Teniamo presente che ogni difficoltà dei circuiti legali è l’occasione propizia per i trafficanti». Inviare rifiuti all’estero per incenerirli è conveniente, i controlli sono molto meno stringenti e non esiste al di là dell’Adriatico un equivalente del delitto italiano di attività organizzata per il traffico illecito di rifiuti.
«Da aggiungere» sottolinea l’analista «che il contrasto ai traffici internazionali di rifiuti non è considerato una priorità del nostro paese.
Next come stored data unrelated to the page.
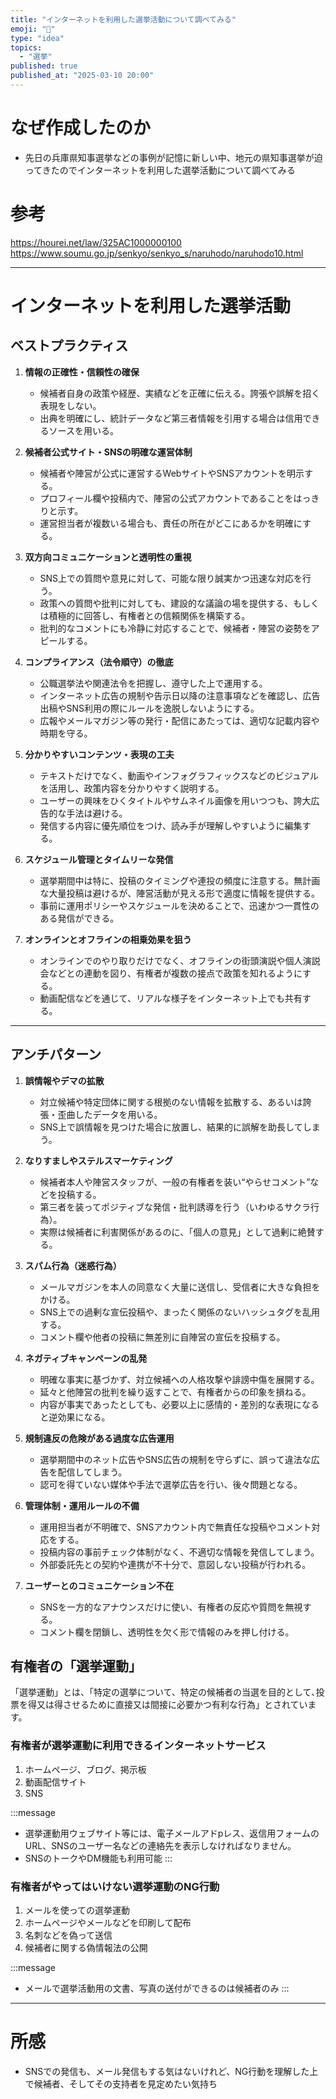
 ```yaml
---
title: "インターネットを利用した選挙活動について調べてみる"
emoji: "🦆"
type: "idea"
topics:
  - "選挙"
published: true
published_at: "2025-03-10 20:00"
---
```


# なぜ作成したのか
- 先日の兵庫県知事選挙などの事例が記憶に新しい中、地元の県知事選挙が迫ってきたのでインターネットを利用した選挙活動について調べてみる

# 参考
https://hourei.net/law/325AC1000000100
https://www.soumu.go.jp/senkyo/senkyo_s/naruhodo/naruhodo10.html

---

# インターネットを利用した選挙活動

## ベストプラクティス

1. **情報の正確性・信頼性の確保**
   - 候補者自身の政策や経歴、実績などを正確に伝える。誇張や誤解を招く表現をしない。
   - 出典を明確にし、統計データなど第三者情報を引用する場合は信用できるソースを用いる。

2. **候補者公式サイト・SNSの明確な運営体制**
   - 候補者や陣営が公式に運営するWebサイトやSNSアカウントを明示する。
   - プロフィール欄や投稿内で、陣営の公式アカウントであることをはっきりと示す。
   - 運営担当者が複数いる場合も、責任の所在がどこにあるかを明確にする。

3. **双方向コミュニケーションと透明性の重視**
   - SNS上での質問や意見に対して、可能な限り誠実かつ迅速な対応を行う。
   - 政策への質問や批判に対しても、建設的な議論の場を提供する、もしくは積極的に回答し、有権者との信頼関係を構築する。
   - 批判的なコメントにも冷静に対応することで、候補者・陣営の姿勢をアピールする。

4. **コンプライアンス（法令順守）の徹底**
   - 公職選挙法や関連法令を把握し、遵守した上で運用する。
   - インターネット広告の規制や告示日以降の注意事項などを確認し、広告出稿やSNS利用の際にルールを逸脱しないようにする。
   - 広報やメールマガジン等の発行・配信にあたっては、適切な記載内容や時期を守る。

5. **分かりやすいコンテンツ・表現の工夫**
   - テキストだけでなく、動画やインフォグラフィックスなどのビジュアルを活用し、政策内容を分かりやすく説明する。
   - ユーザーの興味をひくタイトルやサムネイル画像を用いつつも、誇大広告的な手法は避ける。
   - 発信する内容に優先順位をつけ、読み手が理解しやすいように編集する。

6. **スケジュール管理とタイムリーな発信**
   - 選挙期間中は特に、投稿のタイミングや連投の頻度に注意する。無計画な大量投稿は避けるが、陣営活動が見える形で適度に情報を提供する。
   - 事前に運用ポリシーやスケジュールを決めることで、迅速かつ一貫性のある発信ができる。

7. **オンラインとオフラインの相乗効果を狙う**
   - オンラインでのやり取りだけでなく、オフラインの街頭演説や個人演説会などとの連動を図り、有権者が複数の接点で政策を知れるようにする。
   - 動画配信などを通じて、リアルな様子をインターネット上でも共有する。

---

## アンチパターン

1. **誤情報やデマの拡散**
   - 対立候補や特定団体に関する根拠のない情報を拡散する、あるいは誇張・歪曲したデータを用いる。
   - SNS上で誤情報を見つけた場合に放置し、結果的に誤解を助長してしまう。

2. **なりすましやステルスマーケティング**
   - 候補者本人や陣営スタッフが、一般の有権者を装い“やらせコメント”などを投稿する。
   - 第三者を装ってポジティブな発信・批判誘導を行う（いわゆるサクラ行為）。
   - 実際は候補者に利害関係があるのに、「個人の意見」として過剰に絶賛する。

3. **スパム行為（迷惑行為）**
   - メールマガジンを本人の同意なく大量に送信し、受信者に大きな負担をかける。
   - SNS上での過剰な宣伝投稿や、まったく関係のないハッシュタグを乱用する。
   - コメント欄や他者の投稿に無差別に自陣営の宣伝を投稿する。

4. **ネガティブキャンペーンの乱発**
   - 明確な事実に基づかず、対立候補への人格攻撃や誹謗中傷を展開する。
   - 延々と他陣営の批判を繰り返すことで、有権者からの印象を損ねる。
   - 内容が事実であったとしても、必要以上に感情的・差別的な表現になると逆効果になる。

5. **規制違反の危険がある過度な広告運用**
   - 選挙期間中のネット広告やSNS広告の規制を守らずに、誤って違法な広告を配信してしまう。
   - 認可を得ていない媒体や手法で選挙広告を行い、後々問題となる。

6. **管理体制・運用ルールの不備**
   - 運用担当者が不明確で、SNSアカウント内で無責任な投稿やコメント対応をする。
   - 投稿内容の事前チェック体制がなく、不適切な情報を発信してしまう。
   - 外部委託先との契約や連携が不十分で、意図しない投稿が行われる。

7. **ユーザーとのコミュニケーション不在**
   - SNSを一方的なアナウンスだけに使い、有権者の反応や質問を無視する。
   - コメント欄を閉鎖し、透明性を欠く形で情報のみを押し付ける。


## 有権者の「選挙運動」
「選挙運動」とは、「特定の選挙について、特定の候補者の当選を目的として､投票を得又は得させるために直接又は間接に必要かつ有利な行為」とされています。

### 有権者が選挙運動に利用できるインターネットサービス
1. ホームページ、ブログ、掲示板
2. 動画配信サイト
3. SNS

:::message 
- 選挙運動用ウェブサイト等には、電子メールアドpレス、返信用フォームのURL、SNSのユーザー名などの連絡先を表示しなければなりません。
- SNSのトークやDM機能も利用可能
:::

### 有権者がやってはいけない選挙運動のNG行動
1. メールを使っての選挙運動
2. ホームページやメールなどを印刷して配布
3. 名刺などを偽って送信
4. 候補者に関する偽情報法の公開

:::message 
- メールで選挙活動用の文書、写真の送付ができるのは候補者のみ
:::

---

# 所感
- SNSでの発信も、メール発信もする気はないけれど、NG行動を理解した上で候補者、そしてその支持者を見定めたい気持ち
Tutt’altro, gli indirizzi politici pressoché unanimi sono per non ostacolare l’uscita di rifiuti particolarmente difficili da gestire, principalmente per scongiurare le perenni emergenze ambientali legate alla loro gestione, come detto in carenza di impianti e di mercati competitivi».
Il problema insomma è che il cerchio ancora non si chiude: secondo i dati dell’ultimo rapporto dell’Ispra nel 2019, i rifiuti del circuito urbano esportati, sono circa 515 mila tonnellate. Il 7,7% di questi, quasi 40 mila tonnellate, provengono dal Veneto. Un imputato eccellente è rappresentato dai centri di trattamento meccanico biologico (Tmb) che, con buona pace di chi, come i grillini degli esordi, li reputava la soluzione a tutti problemi, in realtà consentono di trasformare i rifiuti urbani – che devono essere trattati all’interno dell’ambito territoriale ottimale, cioè la regione – in rifiuti speciali che una volta etichettati come tali possono muoversi liberamente in giro per l’Italia e all’estero.
La quantità di rifiuti trattati nei Tmb nel 2019 in Veneto è aumentata del 8,9% rispetto all’anno prima, mentre decresce in quasi tutta Italia, e delle 410 mila tonnellate trattate nei sei centri di Tmb in Veneto, 33 mila tonnellate espatriano. Peggio di noi, in questo, fanno solo la Campania e il Friuli Venezia Giulia.